**WORK REQUIRED**
Within the data below, copy each line where the string "para" is found.

[Start of Attachment]

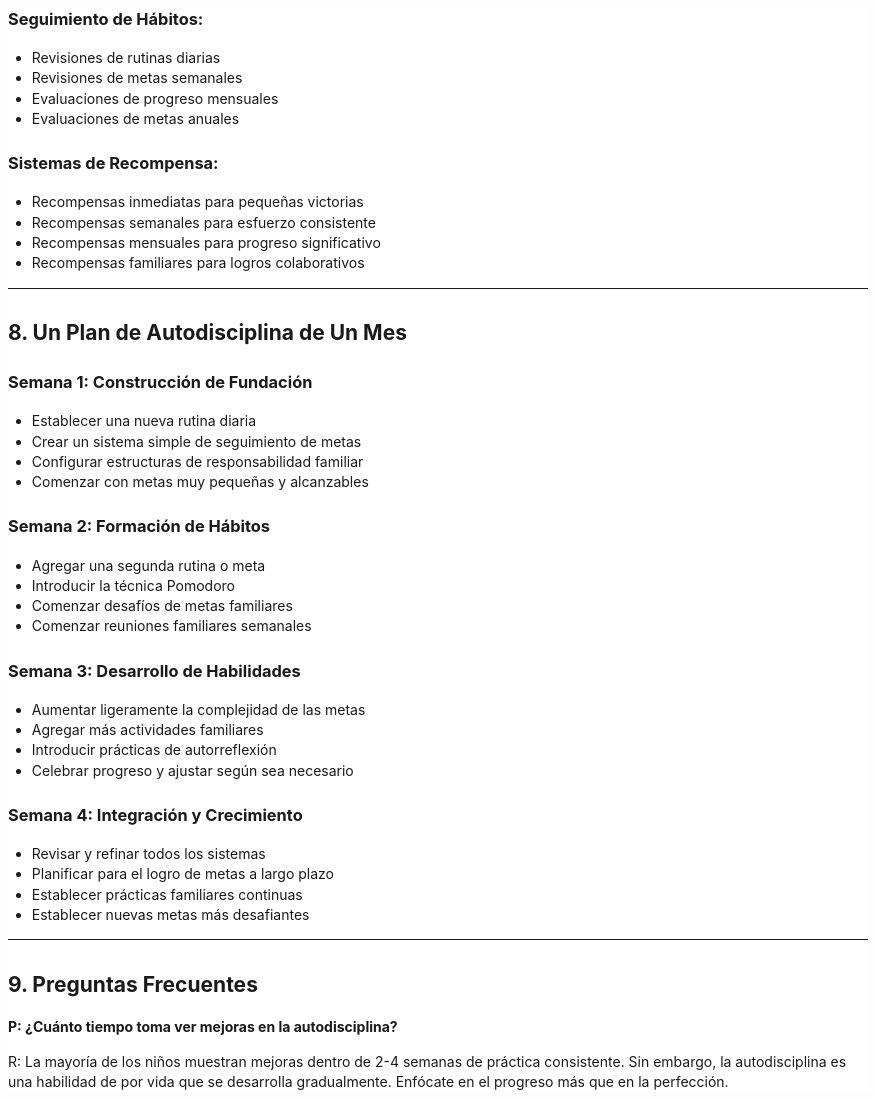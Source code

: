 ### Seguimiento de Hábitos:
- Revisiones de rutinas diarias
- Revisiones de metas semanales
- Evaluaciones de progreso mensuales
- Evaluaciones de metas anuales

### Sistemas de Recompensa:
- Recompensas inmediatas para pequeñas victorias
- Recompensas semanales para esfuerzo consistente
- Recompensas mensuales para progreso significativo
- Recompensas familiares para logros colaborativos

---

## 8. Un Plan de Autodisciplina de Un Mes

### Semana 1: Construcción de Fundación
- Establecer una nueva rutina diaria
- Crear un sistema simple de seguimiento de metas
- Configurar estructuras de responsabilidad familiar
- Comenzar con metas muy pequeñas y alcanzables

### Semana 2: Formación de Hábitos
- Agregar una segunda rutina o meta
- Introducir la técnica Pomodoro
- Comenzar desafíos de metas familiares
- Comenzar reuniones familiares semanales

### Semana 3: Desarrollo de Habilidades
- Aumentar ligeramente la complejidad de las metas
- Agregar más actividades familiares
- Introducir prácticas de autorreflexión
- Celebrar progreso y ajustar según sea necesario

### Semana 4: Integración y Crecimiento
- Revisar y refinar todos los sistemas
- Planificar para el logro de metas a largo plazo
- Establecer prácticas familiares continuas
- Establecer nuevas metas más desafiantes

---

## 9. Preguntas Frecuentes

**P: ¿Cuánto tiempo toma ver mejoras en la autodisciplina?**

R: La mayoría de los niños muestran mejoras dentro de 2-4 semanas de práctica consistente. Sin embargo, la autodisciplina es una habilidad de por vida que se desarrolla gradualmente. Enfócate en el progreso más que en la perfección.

[End of Attachment]

**FINISHED EXERCISE**
- Recompensas inmediatas para pequeñas victorias
- Recompensas semanales para esfuerzo consistente
- Recompensas mensuales para progreso significativo
- Recompensas familiares para logros colaborativos
- Planificar para el logro de metas a largo plazo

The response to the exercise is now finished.